*ASSIGNMENT*: Set down exactly the lines from the one containing "2025 12:07:33 GMT" through the end of the records below, both included, and nothing else.
DATA SUPPLIED below:
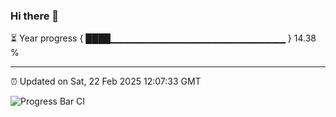 ### Hi there 👋

⏳ Year progress { ████▁▁▁▁▁▁▁▁▁▁▁▁▁▁▁▁▁▁▁▁▁▁▁▁▁▁ } 14.38 %

---

⏰ Updated on Sat, 22 Feb 2025 12:07:33 GMT

![Progress Bar CI](https://github.com/liununu/liununu/workflows/Progress%20Bar%20CI/badge.svg)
End of DATA SUPPLIED.
*RESPONSE TO THE TASK*:
⏰ Updated on Sat, 22 Feb 2025 12:07:33 GMT

![Progress Bar CI](https://github.com/liununu/liununu/workflows/Progress%20Bar%20CI/badge.svg)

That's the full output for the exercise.